What you are asked to do>
Every line of the entries below that carries the string "Object" should be copied.

Records provided>
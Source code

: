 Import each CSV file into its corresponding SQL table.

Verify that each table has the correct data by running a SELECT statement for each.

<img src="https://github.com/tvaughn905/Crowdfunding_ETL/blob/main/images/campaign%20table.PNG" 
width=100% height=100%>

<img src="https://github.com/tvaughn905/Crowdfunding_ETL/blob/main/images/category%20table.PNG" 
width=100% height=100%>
--
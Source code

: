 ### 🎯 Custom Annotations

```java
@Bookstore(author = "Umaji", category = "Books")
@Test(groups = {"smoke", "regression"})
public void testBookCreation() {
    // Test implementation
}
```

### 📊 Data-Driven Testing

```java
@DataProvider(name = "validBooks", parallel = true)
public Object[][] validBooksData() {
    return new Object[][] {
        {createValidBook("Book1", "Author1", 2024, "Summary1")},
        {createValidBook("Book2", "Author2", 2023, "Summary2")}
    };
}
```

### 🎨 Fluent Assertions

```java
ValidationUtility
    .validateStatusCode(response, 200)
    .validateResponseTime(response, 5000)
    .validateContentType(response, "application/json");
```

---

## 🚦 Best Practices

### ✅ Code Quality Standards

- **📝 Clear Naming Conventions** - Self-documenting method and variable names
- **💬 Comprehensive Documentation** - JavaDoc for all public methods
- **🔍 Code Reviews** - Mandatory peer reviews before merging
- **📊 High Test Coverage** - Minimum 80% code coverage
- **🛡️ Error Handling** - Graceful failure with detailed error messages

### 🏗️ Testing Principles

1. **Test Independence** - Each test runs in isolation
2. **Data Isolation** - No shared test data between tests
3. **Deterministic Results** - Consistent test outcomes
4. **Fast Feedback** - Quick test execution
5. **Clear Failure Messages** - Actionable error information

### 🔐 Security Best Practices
--
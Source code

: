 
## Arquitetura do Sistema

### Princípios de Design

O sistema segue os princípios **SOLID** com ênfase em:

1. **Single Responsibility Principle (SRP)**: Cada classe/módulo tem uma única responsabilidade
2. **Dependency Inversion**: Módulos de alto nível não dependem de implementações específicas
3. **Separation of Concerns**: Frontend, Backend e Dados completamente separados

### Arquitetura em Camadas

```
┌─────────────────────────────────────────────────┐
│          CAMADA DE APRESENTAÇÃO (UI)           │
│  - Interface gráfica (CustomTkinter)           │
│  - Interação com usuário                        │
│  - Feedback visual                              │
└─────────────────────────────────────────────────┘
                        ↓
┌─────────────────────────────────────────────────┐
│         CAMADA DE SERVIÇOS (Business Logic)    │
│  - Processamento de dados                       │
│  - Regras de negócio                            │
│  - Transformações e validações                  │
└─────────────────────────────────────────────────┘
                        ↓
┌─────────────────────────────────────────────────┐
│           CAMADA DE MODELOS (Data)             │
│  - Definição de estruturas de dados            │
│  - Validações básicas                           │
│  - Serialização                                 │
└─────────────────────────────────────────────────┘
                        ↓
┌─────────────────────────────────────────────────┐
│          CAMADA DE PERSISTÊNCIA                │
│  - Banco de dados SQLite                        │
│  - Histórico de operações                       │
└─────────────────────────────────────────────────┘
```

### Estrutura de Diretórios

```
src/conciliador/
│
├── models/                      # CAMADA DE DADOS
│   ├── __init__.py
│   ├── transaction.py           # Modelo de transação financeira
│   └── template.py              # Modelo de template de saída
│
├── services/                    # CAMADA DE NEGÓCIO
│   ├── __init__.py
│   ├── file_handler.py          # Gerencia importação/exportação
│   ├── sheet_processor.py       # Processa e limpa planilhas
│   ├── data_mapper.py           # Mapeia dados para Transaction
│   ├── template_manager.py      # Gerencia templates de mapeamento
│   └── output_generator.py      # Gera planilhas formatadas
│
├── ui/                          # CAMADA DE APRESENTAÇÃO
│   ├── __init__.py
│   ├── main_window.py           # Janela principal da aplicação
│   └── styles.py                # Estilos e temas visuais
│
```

Answer for the task>
public Object[][] validBooksData() {
    return new Object[][] {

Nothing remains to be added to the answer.